• [Instructions for the task] Take the line containing "### 1. Single Responsibility Principle" and every line after it in the data below, and print them exactly as given, with nothing else.

Data items

------------------------------------

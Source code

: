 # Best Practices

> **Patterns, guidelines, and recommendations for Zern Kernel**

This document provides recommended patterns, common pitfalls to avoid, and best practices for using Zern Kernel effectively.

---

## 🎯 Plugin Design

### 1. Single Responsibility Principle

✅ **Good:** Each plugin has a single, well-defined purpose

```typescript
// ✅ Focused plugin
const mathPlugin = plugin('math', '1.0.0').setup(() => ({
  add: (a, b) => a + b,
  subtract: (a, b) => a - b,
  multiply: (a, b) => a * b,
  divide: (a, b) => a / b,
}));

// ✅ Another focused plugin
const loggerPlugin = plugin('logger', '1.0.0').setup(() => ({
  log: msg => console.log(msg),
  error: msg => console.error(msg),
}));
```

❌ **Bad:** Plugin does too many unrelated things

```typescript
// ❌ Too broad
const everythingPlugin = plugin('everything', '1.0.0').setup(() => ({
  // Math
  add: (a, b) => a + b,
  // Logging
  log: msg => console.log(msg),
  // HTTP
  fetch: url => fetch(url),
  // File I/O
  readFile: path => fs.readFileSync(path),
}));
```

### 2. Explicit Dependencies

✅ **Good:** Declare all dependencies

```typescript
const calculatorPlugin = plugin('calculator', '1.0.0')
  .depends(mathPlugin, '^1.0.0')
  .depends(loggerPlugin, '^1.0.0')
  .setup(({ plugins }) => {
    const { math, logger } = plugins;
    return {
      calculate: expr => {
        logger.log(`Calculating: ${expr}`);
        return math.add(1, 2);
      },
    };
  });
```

------------------------------------

• [Answer]
### 1. Single Responsibility Principle

✅ **Good:** Each plugin has a single, well-defined purpose

```typescript
// ✅ Focused plugin
const mathPlugin = plugin('math', '1.0.0').setup(() => ({
  add: (a, b) => a + b,
  subtract: (a, b) => a - b,
  multiply: (a, b) => a * b,
  divide: (a, b) => a / b,
}));

// ✅ Another focused plugin
const loggerPlugin = plugin('logger', '1.0.0').setup(() => ({
  log: msg => console.log(msg),
  error: msg => console.error(msg),
}));
```

❌ **Bad:** Plugin does too many unrelated things

```typescript
// ❌ Too broad
const everythingPlugin = plugin('everything', '1.0.0').setup(() => ({
  // Math
  add: (a, b) => a + b,
  // Logging
  log: msg => console.log(msg),
  // HTTP
  fetch: url => fetch(url),
  // File I/O
  readFile: path => fs.readFileSync(path),
}));
```

### 2. Explicit Dependencies

✅ **Good:** Declare all dependencies

```typescript
const calculatorPlugin = plugin('calculator', '1.0.0')
  .depends(mathPlugin, '^1.0.0')
  .depends(loggerPlugin, '^1.0.0')
  .setup(({ plugins }) => {
    const { math, logger } = plugins;
    return {
      calculate: expr => {
        logger.log(`Calculating: ${expr}`);
        return math.add(1, 2);
      },
    };
  });
```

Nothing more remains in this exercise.